Stored records:
*** Begin section ***

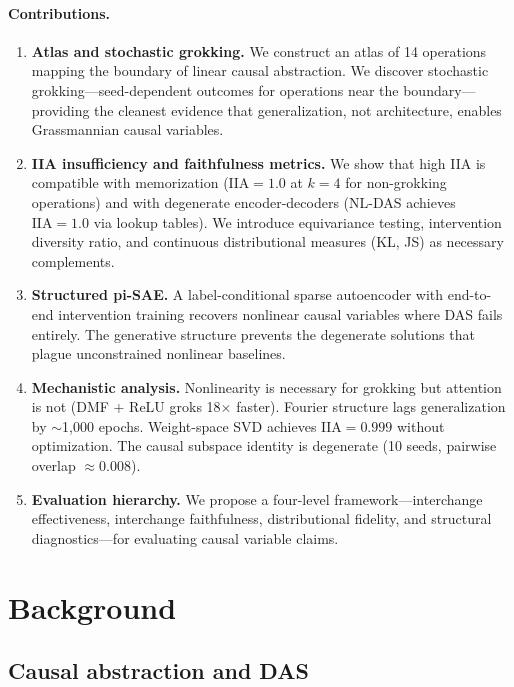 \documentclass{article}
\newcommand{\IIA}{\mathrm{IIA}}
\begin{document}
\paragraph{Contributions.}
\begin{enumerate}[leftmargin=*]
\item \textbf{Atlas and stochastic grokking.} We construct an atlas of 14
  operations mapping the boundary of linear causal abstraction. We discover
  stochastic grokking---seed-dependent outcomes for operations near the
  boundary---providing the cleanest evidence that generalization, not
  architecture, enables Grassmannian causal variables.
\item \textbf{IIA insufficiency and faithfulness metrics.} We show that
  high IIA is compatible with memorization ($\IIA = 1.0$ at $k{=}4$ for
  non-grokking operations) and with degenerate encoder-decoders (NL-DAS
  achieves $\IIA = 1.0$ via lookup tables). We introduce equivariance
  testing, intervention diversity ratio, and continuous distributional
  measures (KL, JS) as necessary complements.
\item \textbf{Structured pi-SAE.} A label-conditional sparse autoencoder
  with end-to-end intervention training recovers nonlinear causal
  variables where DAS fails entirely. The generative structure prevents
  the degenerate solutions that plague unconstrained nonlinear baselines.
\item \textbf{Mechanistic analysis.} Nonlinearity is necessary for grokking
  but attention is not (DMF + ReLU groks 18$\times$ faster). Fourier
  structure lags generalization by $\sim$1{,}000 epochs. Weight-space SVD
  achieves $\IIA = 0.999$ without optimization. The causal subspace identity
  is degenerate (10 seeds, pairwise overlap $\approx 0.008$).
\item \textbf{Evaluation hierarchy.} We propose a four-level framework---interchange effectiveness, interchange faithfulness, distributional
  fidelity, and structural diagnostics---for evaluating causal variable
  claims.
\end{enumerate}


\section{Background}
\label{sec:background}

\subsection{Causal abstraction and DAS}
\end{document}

*** End section ***
*** Begin section ***

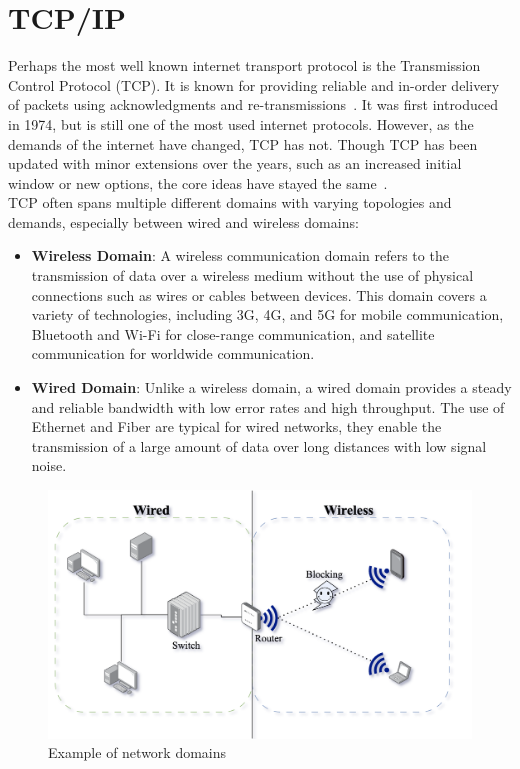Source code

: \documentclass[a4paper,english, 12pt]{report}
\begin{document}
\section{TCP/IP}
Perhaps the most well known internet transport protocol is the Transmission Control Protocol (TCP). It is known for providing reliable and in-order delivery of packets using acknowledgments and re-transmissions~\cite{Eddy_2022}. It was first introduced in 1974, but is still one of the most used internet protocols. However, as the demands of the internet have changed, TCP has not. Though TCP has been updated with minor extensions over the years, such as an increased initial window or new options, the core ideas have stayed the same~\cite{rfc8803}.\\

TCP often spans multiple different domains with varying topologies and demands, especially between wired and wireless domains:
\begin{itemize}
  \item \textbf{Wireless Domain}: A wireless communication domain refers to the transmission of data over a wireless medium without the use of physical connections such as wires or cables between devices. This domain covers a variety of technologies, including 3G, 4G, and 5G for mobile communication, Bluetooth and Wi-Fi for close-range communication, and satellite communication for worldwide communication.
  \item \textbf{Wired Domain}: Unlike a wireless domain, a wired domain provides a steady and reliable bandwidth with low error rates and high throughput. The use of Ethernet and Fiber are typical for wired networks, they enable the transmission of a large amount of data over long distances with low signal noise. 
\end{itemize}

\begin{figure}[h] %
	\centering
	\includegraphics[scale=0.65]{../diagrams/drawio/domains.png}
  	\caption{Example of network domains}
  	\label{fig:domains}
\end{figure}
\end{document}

*** End section ***

▶ [Task to carry out]: In the data above, find the line with "boundary---providing the cleanest" and the line with "but attention is". Retype both, plus every line between them, exactly.

▶ [Task answer]:
  boundary---providing the cleanest evidence that generalization, not
  architecture, enables Grassmannian causal variables.
\item \textbf{IIA insufficiency and faithfulness metrics.} We show that
  high IIA is compatible with memorization ($\IIA = 1.0$ at $k{=}4$ for
  non-grokking operations) and with degenerate encoder-decoders (NL-DAS
  achieves $\IIA = 1.0$ via lookup tables). We introduce equivariance
  testing, intervention diversity ratio, and continuous distributional
  measures (KL, JS) as necessary complements.
\item \textbf{Structured pi-SAE.} A label-conditional sparse autoencoder
  with end-to-end intervention training recovers nonlinear causal
  variables where DAS fails entirely. The generative structure prevents
  the degenerate solutions that plague unconstrained nonlinear baselines.
\item \textbf{Mechanistic analysis.} Nonlinearity is necessary for grokking
  but attention is not (DMF + ReLU groks 18$\times$ faster). Fourier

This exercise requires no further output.